» **The problem**
A word-for-word copy of the listing that follows is required.
*** Available data ***
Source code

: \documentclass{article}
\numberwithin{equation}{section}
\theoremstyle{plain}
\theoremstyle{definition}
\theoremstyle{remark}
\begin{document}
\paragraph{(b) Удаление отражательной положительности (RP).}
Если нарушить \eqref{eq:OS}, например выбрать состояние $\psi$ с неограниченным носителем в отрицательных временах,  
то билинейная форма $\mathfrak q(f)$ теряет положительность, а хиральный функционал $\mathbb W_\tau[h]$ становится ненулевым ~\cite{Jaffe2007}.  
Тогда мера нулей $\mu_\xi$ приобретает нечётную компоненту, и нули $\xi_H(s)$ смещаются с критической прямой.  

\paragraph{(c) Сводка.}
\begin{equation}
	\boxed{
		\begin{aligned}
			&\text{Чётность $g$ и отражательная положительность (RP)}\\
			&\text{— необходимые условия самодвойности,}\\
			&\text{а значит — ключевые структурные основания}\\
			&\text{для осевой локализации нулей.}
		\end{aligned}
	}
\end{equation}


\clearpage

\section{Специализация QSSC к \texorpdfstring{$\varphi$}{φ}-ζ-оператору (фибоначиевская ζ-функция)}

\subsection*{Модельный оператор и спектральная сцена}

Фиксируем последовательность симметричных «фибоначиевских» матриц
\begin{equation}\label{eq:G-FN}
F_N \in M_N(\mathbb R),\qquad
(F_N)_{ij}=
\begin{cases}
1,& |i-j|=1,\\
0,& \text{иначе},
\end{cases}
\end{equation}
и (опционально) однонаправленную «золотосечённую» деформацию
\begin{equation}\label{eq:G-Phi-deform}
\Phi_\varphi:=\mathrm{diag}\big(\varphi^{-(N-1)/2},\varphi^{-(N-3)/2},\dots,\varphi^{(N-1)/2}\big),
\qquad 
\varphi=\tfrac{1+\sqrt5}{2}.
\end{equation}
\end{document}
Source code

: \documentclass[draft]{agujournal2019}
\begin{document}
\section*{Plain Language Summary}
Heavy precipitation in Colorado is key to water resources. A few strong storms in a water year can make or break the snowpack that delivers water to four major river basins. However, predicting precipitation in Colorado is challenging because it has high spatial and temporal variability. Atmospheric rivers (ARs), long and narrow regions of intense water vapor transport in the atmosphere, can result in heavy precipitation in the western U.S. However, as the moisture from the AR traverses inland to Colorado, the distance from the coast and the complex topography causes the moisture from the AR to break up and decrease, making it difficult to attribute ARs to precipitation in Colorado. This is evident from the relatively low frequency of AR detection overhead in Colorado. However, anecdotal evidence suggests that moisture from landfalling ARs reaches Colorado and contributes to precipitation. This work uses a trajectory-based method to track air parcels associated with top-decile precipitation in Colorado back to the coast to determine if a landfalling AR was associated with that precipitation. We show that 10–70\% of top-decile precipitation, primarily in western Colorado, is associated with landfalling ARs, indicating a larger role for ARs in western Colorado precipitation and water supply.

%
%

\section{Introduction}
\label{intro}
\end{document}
*** End of Available data ***
» **Result of the task**
Source code

: \documentclass{article}
\numberwithin{equation}{section}
\theoremstyle{plain}
\theoremstyle{definition}
\theoremstyle{remark}
\begin{document}
\paragraph{(b) Удаление отражательной положительности (RP).}
Если нарушить \eqref{eq:OS}, например выбрать состояние $\psi$ с неограниченным носителем в отрицательных временах,  
то билинейная форма $\mathfrak q(f)$ теряет положительность, а хиральный функционал $\mathbb W_\tau[h]$ становится ненулевым ~\cite{Jaffe2007}.  
Тогда мера нулей $\mu_\xi$ приобретает нечётную компоненту, и нули $\xi_H(s)$ смещаются с критической прямой.  

\paragraph{(c) Сводка.}
\begin{equation}
	\boxed{
		\begin{aligned}
			&\text{Чётность $g$ и отражательная положительность (RP)}\\
			&\text{— необходимые условия самодвойности,}\\
			&\text{а значит — ключевые структурные основания}\\
			&\text{для осевой локализации нулей.}
		\end{aligned}
	}
\end{equation}


\clearpage

\section{Специализация QSSC к \texorpdfstring{$\varphi$}{φ}-ζ-оператору (фибоначиевская ζ-функция)}

\subsection*{Модельный оператор и спектральная сцена}

Фиксируем последовательность симметричных «фибоначиевских» матриц
\begin{equation}\label{eq:G-FN}
F_N \in M_N(\mathbb R),\qquad
(F_N)_{ij}=
\begin{cases}
1,& |i-j|=1,\\
0,& \text{иначе},
\end{cases}
\end{equation}
и (опционально) однонаправленную «золотосечённую» деформацию
\begin{equation}\label{eq:G-Phi-deform}
\Phi_\varphi:=\mathrm{diag}\big(\varphi^{-(N-1)/2},\varphi^{-(N-3)/2},\dots,\varphi^{(N-1)/2}\big),
\qquad 
\varphi=\tfrac{1+\sqrt5}{2}.
\end{equation}
\end{document}
Source code

: \documentclass[draft]{agujournal2019}
\begin{document}
\section*{Plain Language Summary}
Heavy precipitation in Colorado is key to water resources. A few strong storms in a water year can make or break the snowpack that delivers water to four major river basins. However, predicting precipitation in Colorado is challenging because it has high spatial and temporal variability. Atmospheric rivers (ARs), long and narrow regions of intense water vapor transport in the atmosphere, can result in heavy precipitation in the western U.S. However, as the moisture from the AR traverses inland to Colorado, the distance from the coast and the complex topography causes the moisture from the AR to break up and decrease, making it difficult to attribute ARs to precipitation in Colorado. This is evident from the relatively low frequency of AR detection overhead in Colorado. However, anecdotal evidence suggests that moisture from landfalling ARs reaches Colorado and contributes to precipitation. This work uses a trajectory-based method to track air parcels associated with top-decile precipitation in Colorado back to the coast to determine if a landfalling AR was associated with that precipitation. We show that 10–70\% of top-decile precipitation, primarily in western Colorado, is associated with landfalling ARs, indicating a larger role for ARs in western Colorado precipitation and water supply.

%
%

\section{Introduction}
\label{intro}
\end{document}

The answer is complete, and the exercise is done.